Each entry must be given again exactly as it appears, with images excluded.

◆ Material provided
----------------

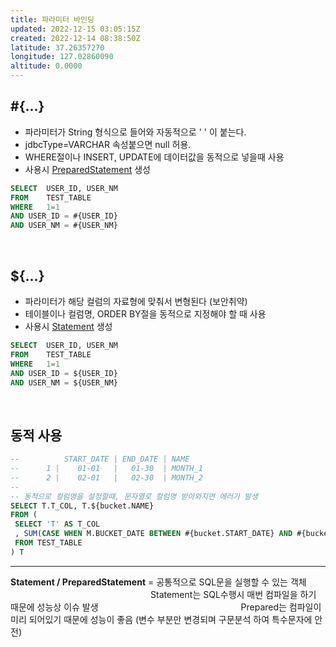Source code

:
 ```yaml
---
title: 파라미터 바인딩
updated: 2022-12-15 03:05:15Z
created: 2022-12-14 08:38:50Z
latitude: 37.26357270
longitude: 127.02860090
altitude: 0.0000
---
```


## #{...}
- 파라미터가 String 형식으로 들어와 자동적으로 ' ' 이 붙는다.
- jdbcType=VARCHAR 속성붙으면 null 허용.
- WHERE절이나 INSERT, UPDATE에 데이터값을 동적으로 넣을때 사용
- 사용시 <ins>PreparedStatement</ins> 생성
```sql
SELECT	USER_ID, USER_NM
FROM	TEST_TABLE
WHERE	1=1
AND	USER_ID = #{USER_ID}
AND	USER_NM = #{USER_NM}
```
<br>

## ${...}
- 파라미터가 해당 컬럼의 자료형에 맞춰서 변형된다 (보안취약) 
- 테이블이나 컬럼명, ORDER BY절을 동적으로 지정해야 할 때 사용
- 사용시 <ins>Statement</ins> 생성
```sql
SELECT	USER_ID, USER_NM
FROM	TEST_TABLE
WHERE	1=1
AND	USER_ID = ${USER_ID}
AND	USER_NM = ${USER_NM}
```
<br>

## 동적 사용
```sql
--          START_DATE | END_DATE | NAME
--      1 |    01-01   |   01-30  | MONTH_1
--      2 |    02-01   |   02-30  | MONTH_2
--
-- 동적으로 컬럼명을 설정할때, 문자열로 컬럼명 받아와지면 에러가 발생
SELECT T.T_COL, T.${bucket.NAME}
FROM (
 SELECT 'T' AS T_COL
 , SUM(CASE WHEN M.BUCKET_DATE BETWEEN #{bucket.START_DATE} AND #{bucket.END_DATE} THEN M.QTY ELSE 0 END) AS ${bucket.NAME}
 FROM TEST_TABLE
) T
```
---
**Statement / PreparedStatement** = 공통적으로 SQL문을 실행할 수 있는 객체
&emsp;&emsp;&emsp;&emsp;&emsp;&emsp;&emsp;&emsp;&emsp;&emsp;&emsp;&emsp;&emsp;&emsp;&emsp;&emsp;Statement는 SQL수행시 매번 컴파일을 하기 때문에 성능상 이슈 발생
&emsp;&emsp;&emsp;&emsp;&emsp;&emsp;&emsp;&emsp;&emsp;&emsp;&emsp;&emsp;&emsp;&emsp;&emsp;&emsp;Prepared는 컴파일이 미리 되어있기 때문에 성능이 좋음 (변수 부분만 변경되며 구문분석 하여 특수문자에 안전)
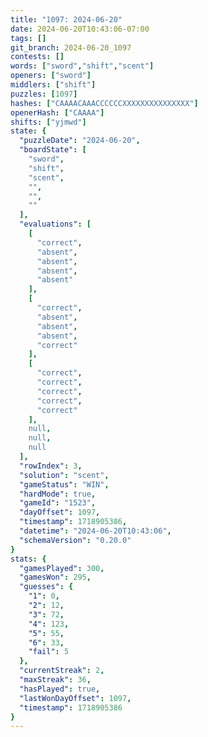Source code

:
 ```yaml
---
title: "1097: 2024-06-20"
date: 2024-06-20T10:43:06-07:00
tags: []
git_branch: 2024-06-20_1097
contests: []
words: ["sword","shift","scent"]
openers: ["sword"]
middlers: ["shift"]
puzzles: [1097]
hashes: ["CAAAACAAACCCCCCXXXXXXXXXXXXXXX"]
openerHash: ["CAAAA"]
shifts: ["yjmwd"]
state: {
  "puzzleDate": "2024-06-20",
  "boardState": [
    "sword",
    "shift",
    "scent",
    "",
    "",
    ""
  ],
  "evaluations": [
    [
      "correct",
      "absent",
      "absent",
      "absent",
      "absent"
    ],
    [
      "correct",
      "absent",
      "absent",
      "absent",
      "correct"
    ],
    [
      "correct",
      "correct",
      "correct",
      "correct",
      "correct"
    ],
    null,
    null,
    null
  ],
  "rowIndex": 3,
  "solution": "scent",
  "gameStatus": "WIN",
  "hardMode": true,
  "gameId": "1523",
  "dayOffset": 1097,
  "timestamp": 1718905386,
  "datetime": "2024-06-20T10:43:06",
  "schemaVersion": "0.20.0"
}
stats: {
  "gamesPlayed": 300,
  "gamesWon": 295,
  "guesses": {
    "1": 0,
    "2": 12,
    "3": 72,
    "4": 123,
    "5": 55,
    "6": 33,
    "fail": 5
  },
  "currentStreak": 2,
  "maxStreak": 36,
  "hasPlayed": true,
  "lastWonDayOffset": 1097,
  "timestamp": 1718905386
}
---
```

<!-- more -->
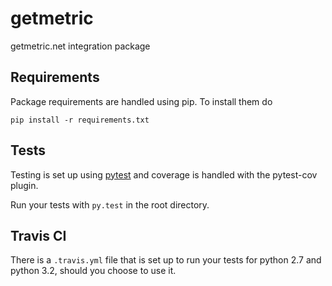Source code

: getmetric
==========================

getmetric.net integration package

## Requirements

Package requirements are handled using pip. To install them do

```
pip install -r requirements.txt
```

## Tests

Testing is set up using [pytest](http://pytest.org) and coverage is handled
with the pytest-cov plugin.

Run your tests with ```py.test``` in the root directory.

## Travis CI

There is a ```.travis.yml``` file that is set up to run your tests for python 2.7
and python 3.2, should you choose to use it.

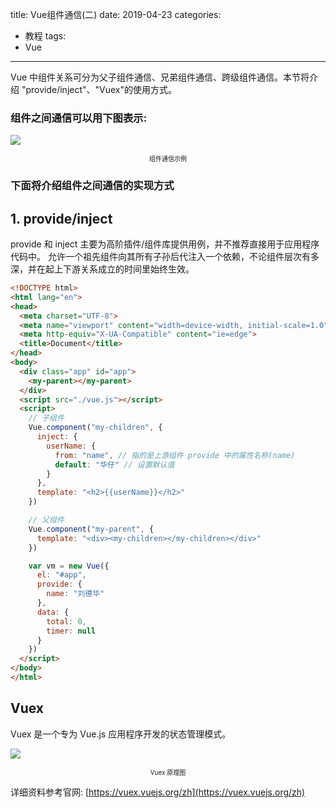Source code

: title: Vue组件通信(二)
date: 2019-04-23
categories:
  - 教程
tags:
  - Vue

---

Vue 中组件关系可分为父子组件通信、兄弟组件通信、跨级组件通信。本节将介绍 "provide/inject"、"Vuex"的使用方式。

<!-- more -->

### 组件之间通信可以用下图表示:
![](/assets/image/component.jpg)
<font size="1"><center>组件通信示例</center></font>

### 下面将介绍组件之间通信的实现方式

## 1. provide/inject

provide 和 inject 主要为高阶插件/组件库提供用例，并不推荐直接用于应用程序代码中。
允许一个祖先组件向其所有子孙后代注入一个依赖，不论组件层次有多深，并在起上下游关系成立的时间里始终生效。

```html
<!DOCTYPE html>
<html lang="en">
<head>
  <meta charset="UTF-8">
  <meta name="viewport" content="width=device-width, initial-scale=1.0">
  <meta http-equiv="X-UA-Compatible" content="ie=edge">
  <title>Document</title>
</head>
<body>
  <div class="app" id="app">
    <my-parent></my-parent>
  </div>
  <script src="./vue.js"></script>
  <script>
    // 子组件
    Vue.component("my-children", {
      inject: {
        userName: {
          from: "name", // 指的是上游组件 provide 中的属性名称(name)
          default: "华仔" // 设置默认值
        }
      },
      template: "<h2>{{userName}}</h2>"
    })

    // 父组件
    Vue.component("my-parent", {
      template: "<div><my-children></my-children></div>"
    })

    var vm = new Vue({
      el: "#app",
      provide: {
        name: "刘德华"
      },
      data: {
        total: 0,
        timer: null
      }
    })
  </script>
</body>
</html>
```

## Vuex
Vuex 是一个专为 Vue.js 应用程序开发的状态管理模式。

![](/assets/image/vuex.png)
<font size="1"><center>Vuex 原理图</center></font>

详细资料参考官网:
[https://vuex.vuejs.org/zh](https://vuex.vuejs.org/zh)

----------------

◆ Task solution
Source code

:
 ```yaml
---
title: 파라미터 바인딩
updated: 2022-12-15 03:05:15Z
created: 2022-12-14 08:38:50Z
latitude: 37.26357270
longitude: 127.02860090
altitude: 0.0000
---
```


## #{...}
- 파라미터가 String 형식으로 들어와 자동적으로 ' ' 이 붙는다.
- jdbcType=VARCHAR 속성붙으면 null 허용.
- WHERE절이나 INSERT, UPDATE에 데이터값을 동적으로 넣을때 사용
- 사용시 <ins>PreparedStatement</ins> 생성
```sql
SELECT	USER_ID, USER_NM
FROM	TEST_TABLE
WHERE	1=1
AND	USER_ID = #{USER_ID}
AND	USER_NM = #{USER_NM}
```
<br>

## ${...}
- 파라미터가 해당 컬럼의 자료형에 맞춰서 변형된다 (보안취약) 
- 테이블이나 컬럼명, ORDER BY절을 동적으로 지정해야 할 때 사용
- 사용시 <ins>Statement</ins> 생성
```sql
SELECT	USER_ID, USER_NM
FROM	TEST_TABLE
WHERE	1=1
AND	USER_ID = ${USER_ID}
AND	USER_NM = ${USER_NM}
```
<br>

## 동적 사용
```sql
--          START_DATE | END_DATE | NAME
--      1 |    01-01   |   01-30  | MONTH_1
--      2 |    02-01   |   02-30  | MONTH_2
--
-- 동적으로 컬럼명을 설정할때, 문자열로 컬럼명 받아와지면 에러가 발생
SELECT T.T_COL, T.${bucket.NAME}
FROM (
 SELECT 'T' AS T_COL
 , SUM(CASE WHEN M.BUCKET_DATE BETWEEN #{bucket.START_DATE} AND #{bucket.END_DATE} THEN M.QTY ELSE 0 END) AS ${bucket.NAME}
 FROM TEST_TABLE
) T
```
---
**Statement / PreparedStatement** = 공통적으로 SQL문을 실행할 수 있는 객체
&emsp;&emsp;&emsp;&emsp;&emsp;&emsp;&emsp;&emsp;&emsp;&emsp;&emsp;&emsp;&emsp;&emsp;&emsp;&emsp;Statement는 SQL수행시 매번 컴파일을 하기 때문에 성능상 이슈 발생
&emsp;&emsp;&emsp;&emsp;&emsp;&emsp;&emsp;&emsp;&emsp;&emsp;&emsp;&emsp;&emsp;&emsp;&emsp;&emsp;Prepared는 컴파일이 미리 되어있기 때문에 성능이 좋음 (변수 부분만 변경되며 구문분석 하여 특수문자에 안전)
Source code

:
 ```yaml
---
title: "1097: 2024-06-20"
date: 2024-06-20T10:43:06-07:00
tags: []
git_branch: 2024-06-20_1097
contests: []
words: ["sword","shift","scent"]
openers: ["sword"]
middlers: ["shift"]
puzzles: [1097]
hashes: ["CAAAACAAACCCCCCXXXXXXXXXXXXXXX"]
openerHash: ["CAAAA"]
shifts: ["yjmwd"]
state: {
  "puzzleDate": "2024-06-20",
  "boardState": [
    "sword",
    "shift",
    "scent",
    "",
    "",
    ""
  ],
  "evaluations": [
    [
      "correct",
      "absent",
      "absent",
      "absent",
      "absent"
    ],
    [
      "correct",
      "absent",
      "absent",
      "absent",
      "correct"
    ],
    [
      "correct",
      "correct",
      "correct",
      "correct",
      "correct"
    ],
    null,
    null,
    null
  ],
  "rowIndex": 3,
  "solution": "scent",
  "gameStatus": "WIN",
  "hardMode": true,
  "gameId": "1523",
  "dayOffset": 1097,
  "timestamp": 1718905386,
  "datetime": "2024-06-20T10:43:06",
  "schemaVersion": "0.20.0"
}
stats: {
  "gamesPlayed": 300,
  "gamesWon": 295,
  "guesses": {
    "1": 0,
    "2": 12,
    "3": 72,
    "4": 123,
    "5": 55,
    "6": 33,
    "fail": 5
  },
  "currentStreak": 2,
  "maxStreak": 36,
  "hasPlayed": true,
  "lastWonDayOffset": 1097,
  "timestamp": 1718905386
}
---
```

<!-- more -->
Source code

: getmetric
==========================

getmetric.net integration package

## Requirements

Package requirements are handled using pip. To install them do

```
pip install -r requirements.txt
```

## Tests

Testing is set up using [pytest](http://pytest.org) and coverage is handled
with the pytest-cov plugin.

Run your tests with ```py.test``` in the root directory.

## Travis CI

There is a ```.travis.yml``` file that is set up to run your tests for python 2.7
and python 3.2, should you choose to use it.

Source code

: title: Vue组件通信(二)
date: 2019-04-23
categories:
  - 教程
tags:
  - Vue

---

Vue 中组件关系可分为父子组件通信、兄弟组件通信、跨级组件通信。本节将介绍 "provide/inject"、"Vuex"的使用方式。

<!-- more -->

### 组件之间通信可以用下图表示:
![](/assets/image/component.jpg)
<font size="1"><center>组件通信示例</center></font>

### 下面将介绍组件之间通信的实现方式

## 1. provide/inject

provide 和 inject 主要为高阶插件/组件库提供用例，并不推荐直接用于应用程序代码中。
允许一个祖先组件向其所有子孙后代注入一个依赖，不论组件层次有多深，并在起上下游关系成立的时间里始终生效。

```html
<!DOCTYPE html>
<html lang="en">
<head>
  <meta charset="UTF-8">
  <meta name="viewport" content="width=device-width, initial-scale=1.0">
  <meta http-equiv="X-UA-Compatible" content="ie=edge">
  <title>Document</title>
</head>
<body>
  <div class="app" id="app">
    <my-parent></my-parent>
  </div>
  <script src="./vue.js"></script>
  <script>
    // 子组件
    Vue.component("my-children", {
      inject: {
        userName: {
          from: "name", // 指的是上游组件 provide 中的属性名称(name)
          default: "华仔" // 设置默认值
        }
      },
      template: "<h2>{{userName}}</h2>"
    })

    // 父组件
    Vue.component("my-parent", {
      template: "<div><my-children></my-children></div>"
    })

    var vm = new Vue({
      el: "#app",
      provide: {
        name: "刘德华"
      },
      data: {
        total: 0,
        timer: null
      }
    })
  </script>
</body>
</html>
```

## Vuex
Vuex 是一个专为 Vue.js 应用程序开发的状态管理模式。

![](/assets/image/vuex.png)
<font size="1"><center>Vuex 原理图</center></font>

详细资料参考官网:
[https://vuex.vuejs.org/zh](https://vuex.vuejs.org/zh)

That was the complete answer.